第9章 アイ(家康)
春日山からの帰りの道中は、
三成と愛に加え、家康の家臣、
そして、安土が近づくと、光秀も合流した。
『三成、ご苦労だったな。
お前の作戦にしてやはり正解だった。
愛も、良く…』
頑張った。光秀がそう伝えようと、三成の背後を見れば、
うつらうつらと、船を漕いでいる愛が、
馬から落ちそうになると、ビクっと目を覚ましているのが見える。
『おい、三成、馬を止めろ』
『え?』
驚いた三成が馬を止めて振り返れば、
それさえ気付かずに眠っている愛が見えた。
『光秀さんがいて下さって良かったです。
愛様に落馬させるところでした…』
『おい、愛、起きろ!落ちるぞ』
光秀が肩を叩くと、愛はハッと目を覚まし、
キョロキョロと首を振る。
「やだ、私…。
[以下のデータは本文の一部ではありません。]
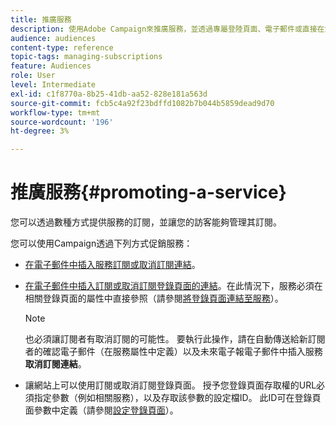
```yaml
---
title: 推廣服務
description: 使用Adobe Campaign來推廣服務，並透過專屬登陸頁面、電子郵件或直接在您的網站上與客戶互動。
audience: audiences
content-type: reference
topic-tags: managing-subscriptions
feature: Audiences
role: User
level: Intermediate
exl-id: c1f8770a-8b25-41db-aa52-828e181a563d
source-git-commit: fcb5c4a92f23bdffd1082b7b044b5859dead9d70
workflow-type: tm+mt
source-wordcount: '196'
ht-degree: 3%

---
```


# 推廣服務{#promoting-a-service}

您可以透過數種方式提供服務的訂閱，並讓您的訪客能夠管理其訂閱。

您可以使用Campaign透過下列方式促銷服務：

* [在電子郵件中插入服務訂閱或取消訂閱連結](../../designing/using/links.md#inserting-a-link)。

* [在電子郵件中插入訂閱或取消訂閱登錄頁面的連結](../../designing/using/links.md)。在此情況下，服務必須在相關登錄頁面的屬性中直接參照（請參閱[將登錄頁面連結至服務](../../channels/using/configuring-landing-page.md#linking-a-landing-page-to-a-service)）。

   >[!NOTE]
   >
   >也必須讓訂閱者有取消訂閱的可能性。 要執行此操作，請在自動傳送給新訂閱者的確認電子郵件（在服務屬性中定義）以及未來電子報電子郵件中插入服務<b>取消訂閱連結</b>。

* 讓網站上可以使用訂閱或取消訂閱登錄頁面。 授予您登錄頁面存取權的URL必須指定參數（例如相關服務），以及存取該參數的設定檔ID。 此ID可在登錄頁面參數中定義（請參閱[設定登錄頁面](../../channels/using/configuring-landing-page.md)）。
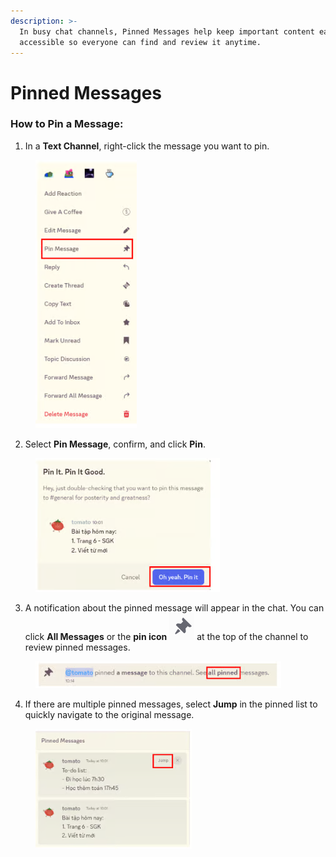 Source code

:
 ```yaml
---
description: >-
  In busy chat channels, Pinned Messages help keep important content easily
  accessible so everyone can find and review it anytime.
---
```


# Pinned Messages

### **How to Pin a Message:**

1. In a **Text Channel**, right-click the message you want to pin.

<figure><img src="../../../../../../.gitbook/assets/image (24).png" alt=""><figcaption></figcaption></figure>

2. Select **Pin Message**, confirm, and click **Pin**.

<figure><img src="../../../../../../.gitbook/assets/image (25).png" alt=""><figcaption></figcaption></figure>

3. A notification about the pinned message will appear in the chat. You can click **All Messages** or the **pin icon** <img src="../../../../../../.gitbook/assets/image (27).png" alt="" data-size="line"> at the top of the channel to review pinned messages.

<figure><img src="../../../../../../.gitbook/assets/image (26).png" alt=""><figcaption></figcaption></figure>

4. If there are multiple pinned messages, select **Jump** in the pinned list to quickly navigate to the original message.

<figure><img src="../../../../../../.gitbook/assets/image (28).png" alt=""><figcaption></figcaption></figure>
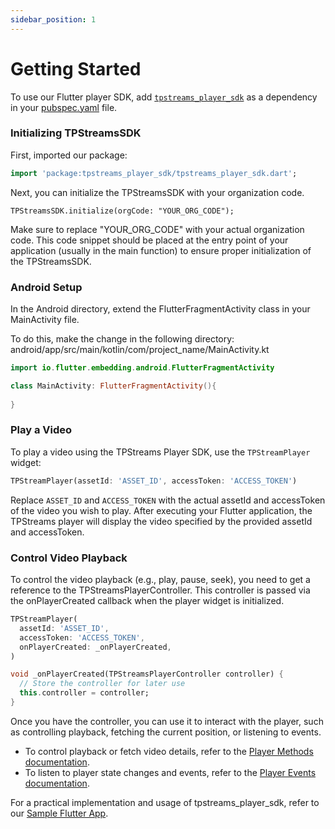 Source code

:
 ```yaml
---
sidebar_position: 1
---
```


# Getting Started

To use our Flutter player SDK, add [`tpstreams_player_sdk`](https://pub.dev/packages/tpstreams_player_sdk) as a dependency in your [pubspec.yaml](https://flutter.dev/docs/development/platform-integration/platform-channels) file.


### Initializing TPStreamsSDK 

First, imported our package:

```dart
import 'package:tpstreams_player_sdk/tpstreams_player_sdk.dart';
```

Next, you can initialize the TPStreamsSDK with your organization code.

```
TPStreamsSDK.initialize(orgCode: "YOUR_ORG_CODE");
```

Make sure to replace "YOUR_ORG_CODE" with your actual organization code. This code snippet should be placed at the entry point of your application (usually in the main function) to ensure proper initialization of the TPStreamsSDK.

### Android Setup

In the Android directory, extend the FlutterFragmentActivity class in your MainActivity file.

To do this, make the change in the following directory:
android/app/src/main/kotlin/com/project_name/MainActivity.kt

``` kotlin
import io.flutter.embedding.android.FlutterFragmentActivity

class MainActivity: FlutterFragmentActivity(){
    
}
```

### Play a Video 

To play a video using the TPStreams Player SDK, use the `TPStreamPlayer` widget:

```dart
TPStreamPlayer(assetId: 'ASSET_ID', accessToken: 'ACCESS_TOKEN')
```

Replace `ASSET_ID` and `ACCESS_TOKEN` with the actual assetId and accessToken of the video you wish to play.
After executing your Flutter application, the TPStreams player will display the video specified by the provided assetId and accessToken.


### Control Video Playback

To control the video playback (e.g., play, pause, seek), you need to get a reference to the TPStreamsPlayerController. This controller is passed via the onPlayerCreated callback when the player widget is initialized.

```dart
TPStreamPlayer(
  assetId: 'ASSET_ID',
  accessToken: 'ACCESS_TOKEN',
  onPlayerCreated: _onPlayerCreated,
)

void _onPlayerCreated(TPStreamsPlayerController controller) {
  // Store the controller for later use
  this.controller = controller;
}

```

Once you have the controller, you can use it to interact with the player, such as controlling playback, fetching the current position, or listening to events.

- To control playback or fetch video details, refer to the [Player Methods documentation](./player-methods).
- To listen to player state changes and events, refer to the [Player Events documentation](./player-events).

For a practical implementation and usage of tpstreams_player_sdk, refer to our [Sample Flutter App](https://github.com/testpress/sample_flutter_app). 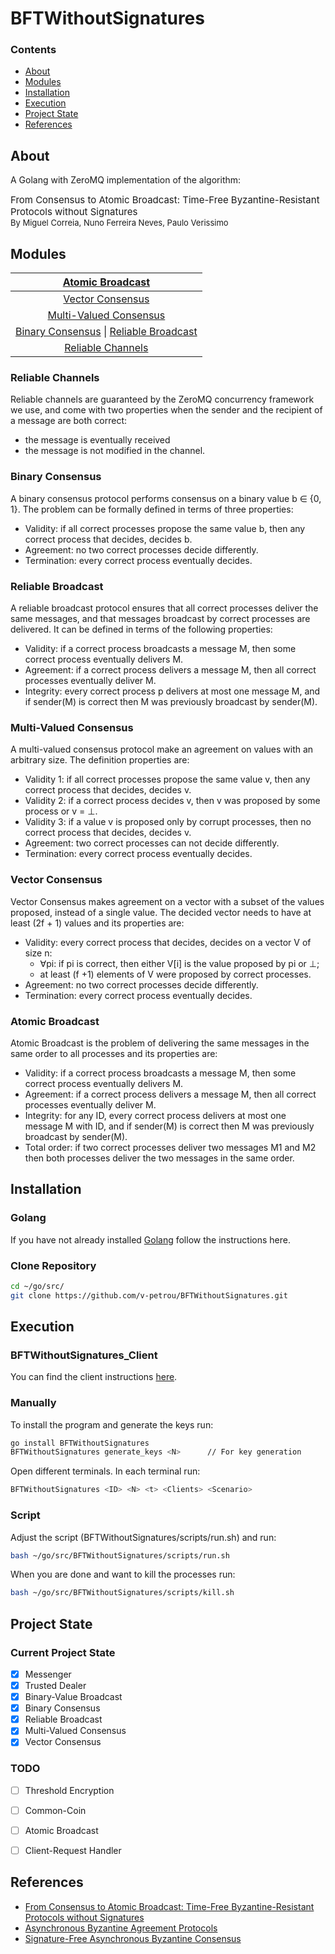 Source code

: # BFTWithoutSignatures

### Contents
- [About](#about)
- [Modules](#modules)
- [Installation](#installation)
- [Execution](#execution)
- [Project State](#project-state)
- [References](#references)


## About
A Golang with ZeroMQ implementation of the algorithm:
<div style="font-size: 15px">
From Consensus to Atomic Broadcast: Time-Free Byzantine-Resistant Protocols without Signatures
</div>
<div style="font-size: 13px">
    By Miguel Correia, Nuno Ferreira Neves, Paulo Verissimo
</div>


## Modules
| [Atomic Broadcast](#atomic-broadcast)                                                |
| :-----------------------------------------------------------------------------------:|
| [Vector Consensus](#vector-consensus)                                                |
| [Multi-Valued Consensus](#multi-valued-consensus)                                    |
| [Binary Consensus](#binary-consensus)  \|  [Reliable Broadcast](#reliable-broadcast) |
| [Reliable Channels](#reliable-channels)                                                                   |

### Reliable Channels
Reliable channels are guaranteed by the ZeroMQ concurrency framework we use, and come with
two properties when the sender and the recipient of a message are both correct:
- the message is eventually received
- the message is not modified in the channel.
### Binary Consensus
A binary consensus protocol performs consensus on a binary value b ∈ {0, 1}. The problem
can be formally defined in terms of three properties:
- Validity: if all correct processes propose the same value b, then any correct process
that decides, decides b.
- Agreement: no two correct processes decide differently.
- Termination: every correct process eventually decides.
### Reliable Broadcast
A reliable broadcast protocol ensures that all correct processes deliver the same messages,
and that messages broadcast by correct processes are delivered. It can be defined in terms
of the following properties:
- Validity: if a correct process broadcasts a message M, then some correct process
eventually delivers M.
- Agreement: if a correct process delivers a message M, then all correct processes
eventually deliver M.
- Integrity: every correct process p delivers at most one message M, and if sender(M) is
correct then M was previously broadcast by sender(M).
### Multi-Valued Consensus
A multi-valued consensus protocol make an agreement on values with an arbitrary size. The definition
properties are:
- Validity 1: if all correct processes propose the same value v, then any correct process that
decides, decides v.
- Validity 2: if a correct process decides v, then v was proposed by some process or v = ⊥.
- Validity 3: if a value v is proposed only by corrupt processes, then no correct process that
decides, decides v.
- Agreement: two correct processes can not decide differently.
- Termination: every correct process eventually decides.
### Vector Consensus
Vector Consensus makes agreement on a vector with a subset of the values proposed, instead of a
single value. The decided vector needs to have at least (2f + 1) values and its properties are:
- Validity: every correct process that decides, decides on a vector V of size n:
    * ∀pi: if pi is correct, then either V[i] is the value proposed by pi or ⊥;
    * at least (f +1) elements of V were proposed by correct processes.
- Agreement: no two correct processes decide differently.
- Termination: every correct process eventually decides.
### Atomic Broadcast
Atomic Broadcast is the problem of delivering the same messages in the same order to all processes
and its properties are:
- Validity: if a correct process broadcasts a message M, then some correct process eventually delivers M.
- Agreement: if a correct process delivers a message M, then all correct processes eventually deliver M.
- Integrity: for any ID, every correct process delivers at most one message M with ID, and if sender(M)
is correct then M was previously broadcast by sender(M).
- Total order: if two correct processes deliver two messages M1 and M2 then both processes deliver
the two messages in the same order.


## Installation
### Golang
If you have not already installed [Golang](https://golang.org/doc/install) follow the instructions here.
### Clone Repository
```bash
cd ~/go/src/
git clone https://github.com/v-petrou/BFTWithoutSignatures.git
```


## Execution
### BFTWithoutSignatures_Client
You can find the client instructions [here](https://github.com/v-petrou/BFTWithoutSignatures_Client).
### Manually
To install the program and generate the keys run:
```bash
go install BFTWithoutSignatures
BFTWithoutSignatures generate_keys <N>      // For key generation
```
Open <N> different terminals. In each terminal run:
```bash
BFTWithoutSignatures <ID> <N> <t> <Clients> <Scenario>
```
### Script
Adjust the script (BFTWithoutSignatures/scripts/run.sh) and run:
```bash
bash ~/go/src/BFTWithoutSignatures/scripts/run.sh
```
When you are done and want to kill the processes run:
```bash
bash ~/go/src/BFTWithoutSignatures/scripts/kill.sh
```


## Project State
### Current Project State
- [x] Messenger
- [x] Trusted Dealer
- [x] Binary-Value Broadcast
- [x] Binary Consensus
- [x] Reliable Broadcast
- [x] Multi-Valued Consensus
- [x] Vector Consensus
### TODO
- [ ] Threshold Encryption
- [ ] Common-Coin
- [ ] Atomic Broadcast
- [ ] Client-Request Handler


## References
- [From Consensus to Atomic Broadcast: Time-Free Byzantine-Resistant Protocols without Signatures](https://www.researchgate.net/publication/220459271_From_Consensus_to_Atomic_Broadcast_Time-Free_Byzantine-Resistant_Protocols_without_Signatures)
- [Asynchronous Byzantine Agreement Protocols](https://www.researchgate.net/publication/220248572_Asynchronous_Byzantine_Agreement_Protocols)
- [Signature-Free Asynchronous Byzantine Consensus](https://www.researchgate.net/publication/266659538_Signature-Free_Asynchronous_Byzantine_Consensus_with_tn3_and_On_Messages)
ごめんね、三成くん。
大丈夫、ちゃんと起きてるから。わぁ、光秀さん!」
どのくらいウトウトしていたのか、
いつの間にか隣に馬を並べている光秀に驚く愛を見て、
『愛様、私の前にお乗り下さい。
そうすれば、寝てしまっても問題ありませんから』
そう言うと、笑顔で馬を降り、愛を前に促す。
もう一度馬に乗り込んだ三成の腕の中に、
スッポリと閉じ込められる形になった。
(こ、これはちょっと恥ずかしいくらい近いんじゃ…)
『ククっ、これは今すぐ家康に教えてやりたい絵だな。
早馬でも飛ばすか?』
そう言うと、人の悪そうに光秀が笑う。
「ちょっと光秀さん!」
『では、愛様行きますよ。
この分だとあと半日程で到着しますから、
早くお城に帰りましょうね』
三成はそう言うと、馬を走らせ始める。
最初は緊張していた愛だったが、
連日の睡眠不足の身体には馬の揺れは心地よく、
いつの間にか三成の腕の中ですっかり眠りについていた。